• What you have to do
Below are the records; restate word for word the lines from the first through the one containing "to searching for information.</span></span>", and only those.

• Records to use

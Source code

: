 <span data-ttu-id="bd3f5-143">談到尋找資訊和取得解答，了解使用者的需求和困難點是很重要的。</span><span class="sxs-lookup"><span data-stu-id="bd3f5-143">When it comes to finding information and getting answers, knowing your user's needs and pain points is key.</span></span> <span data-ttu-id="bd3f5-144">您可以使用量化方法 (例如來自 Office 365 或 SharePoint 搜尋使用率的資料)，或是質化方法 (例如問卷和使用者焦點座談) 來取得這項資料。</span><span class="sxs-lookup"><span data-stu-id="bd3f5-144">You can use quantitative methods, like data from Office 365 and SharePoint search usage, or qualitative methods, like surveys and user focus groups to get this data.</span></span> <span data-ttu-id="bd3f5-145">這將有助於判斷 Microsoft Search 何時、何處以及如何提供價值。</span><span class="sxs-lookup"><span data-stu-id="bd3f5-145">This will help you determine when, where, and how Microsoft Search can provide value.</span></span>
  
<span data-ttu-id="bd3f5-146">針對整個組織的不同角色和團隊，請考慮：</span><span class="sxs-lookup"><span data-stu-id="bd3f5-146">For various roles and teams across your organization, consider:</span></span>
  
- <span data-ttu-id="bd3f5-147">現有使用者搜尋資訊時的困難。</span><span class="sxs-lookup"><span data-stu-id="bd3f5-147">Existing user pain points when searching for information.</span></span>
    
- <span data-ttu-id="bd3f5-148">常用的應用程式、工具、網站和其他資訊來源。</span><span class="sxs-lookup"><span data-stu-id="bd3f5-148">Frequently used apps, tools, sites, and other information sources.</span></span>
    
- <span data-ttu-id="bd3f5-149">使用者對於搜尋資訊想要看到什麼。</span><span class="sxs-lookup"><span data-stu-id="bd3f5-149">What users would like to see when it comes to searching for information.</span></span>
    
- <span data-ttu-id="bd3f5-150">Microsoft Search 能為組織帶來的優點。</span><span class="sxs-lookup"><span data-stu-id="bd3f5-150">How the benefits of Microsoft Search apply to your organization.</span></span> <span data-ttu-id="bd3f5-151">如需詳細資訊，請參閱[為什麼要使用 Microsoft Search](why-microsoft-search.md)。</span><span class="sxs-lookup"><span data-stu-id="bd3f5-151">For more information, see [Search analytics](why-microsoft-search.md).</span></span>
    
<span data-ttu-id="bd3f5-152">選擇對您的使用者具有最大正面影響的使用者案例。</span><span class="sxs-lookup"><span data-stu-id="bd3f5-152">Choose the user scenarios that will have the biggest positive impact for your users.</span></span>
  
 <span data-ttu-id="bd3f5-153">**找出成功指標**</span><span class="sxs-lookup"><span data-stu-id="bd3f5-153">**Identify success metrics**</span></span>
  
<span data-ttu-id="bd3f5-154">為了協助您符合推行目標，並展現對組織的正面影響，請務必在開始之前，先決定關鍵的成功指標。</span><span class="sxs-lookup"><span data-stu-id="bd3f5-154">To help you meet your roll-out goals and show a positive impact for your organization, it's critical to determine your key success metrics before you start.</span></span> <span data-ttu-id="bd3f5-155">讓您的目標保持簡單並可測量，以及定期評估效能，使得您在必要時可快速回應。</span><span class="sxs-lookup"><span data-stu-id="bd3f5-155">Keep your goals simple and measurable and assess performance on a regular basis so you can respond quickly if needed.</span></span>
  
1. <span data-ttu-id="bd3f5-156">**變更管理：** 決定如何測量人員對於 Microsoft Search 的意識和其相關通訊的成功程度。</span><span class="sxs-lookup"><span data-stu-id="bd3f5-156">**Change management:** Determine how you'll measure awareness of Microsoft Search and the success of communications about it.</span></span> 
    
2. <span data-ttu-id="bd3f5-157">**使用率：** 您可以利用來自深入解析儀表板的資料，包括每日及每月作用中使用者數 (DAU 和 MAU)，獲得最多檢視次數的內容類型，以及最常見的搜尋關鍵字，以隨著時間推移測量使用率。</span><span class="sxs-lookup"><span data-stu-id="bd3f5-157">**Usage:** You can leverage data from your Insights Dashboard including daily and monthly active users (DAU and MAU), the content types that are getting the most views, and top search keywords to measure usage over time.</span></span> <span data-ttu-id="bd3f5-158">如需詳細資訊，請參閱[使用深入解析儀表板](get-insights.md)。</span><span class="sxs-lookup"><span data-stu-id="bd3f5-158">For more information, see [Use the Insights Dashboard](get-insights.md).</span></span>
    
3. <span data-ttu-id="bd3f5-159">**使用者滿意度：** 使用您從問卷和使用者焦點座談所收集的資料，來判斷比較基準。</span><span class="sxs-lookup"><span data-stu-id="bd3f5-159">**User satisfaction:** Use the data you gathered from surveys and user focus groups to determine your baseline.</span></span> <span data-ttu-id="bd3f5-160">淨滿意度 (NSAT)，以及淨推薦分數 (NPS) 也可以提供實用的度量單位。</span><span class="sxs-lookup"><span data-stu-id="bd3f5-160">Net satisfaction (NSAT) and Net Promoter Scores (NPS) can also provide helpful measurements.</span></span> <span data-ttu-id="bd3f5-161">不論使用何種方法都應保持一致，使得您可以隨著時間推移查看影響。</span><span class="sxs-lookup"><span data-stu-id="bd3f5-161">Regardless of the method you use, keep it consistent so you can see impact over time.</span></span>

• Exercise solution
Source code

: <span data-ttu-id="bd3f5-143">談到尋找資訊和取得解答，了解使用者的需求和困難點是很重要的。</span><span class="sxs-lookup"><span data-stu-id="bd3f5-143">When it comes to finding information and getting answers, knowing your user's needs and pain points is key.</span></span> <span data-ttu-id="bd3f5-144">您可以使用量化方法 (例如來自 Office 365 或 SharePoint 搜尋使用率的資料)，或是質化方法 (例如問卷和使用者焦點座談) 來取得這項資料。</span><span class="sxs-lookup"><span data-stu-id="bd3f5-144">You can use quantitative methods, like data from Office 365 and SharePoint search usage, or qualitative methods, like surveys and user focus groups to get this data.</span></span> <span data-ttu-id="bd3f5-145">這將有助於判斷 Microsoft Search 何時、何處以及如何提供價值。</span><span class="sxs-lookup"><span data-stu-id="bd3f5-145">This will help you determine when, where, and how Microsoft Search can provide value.</span></span>
  
<span data-ttu-id="bd3f5-146">針對整個組織的不同角色和團隊，請考慮：</span><span class="sxs-lookup"><span data-stu-id="bd3f5-146">For various roles and teams across your organization, consider:</span></span>
  
- <span data-ttu-id="bd3f5-147">現有使用者搜尋資訊時的困難。</span><span class="sxs-lookup"><span data-stu-id="bd3f5-147">Existing user pain points when searching for information.</span></span>
    
- <span data-ttu-id="bd3f5-148">常用的應用程式、工具、網站和其他資訊來源。</span><span class="sxs-lookup"><span data-stu-id="bd3f5-148">Frequently used apps, tools, sites, and other information sources.</span></span>
    
- <span data-ttu-id="bd3f5-149">使用者對於搜尋資訊想要看到什麼。</span><span class="sxs-lookup"><span data-stu-id="bd3f5-149">What users would like to see when it comes to searching for information.</span></span>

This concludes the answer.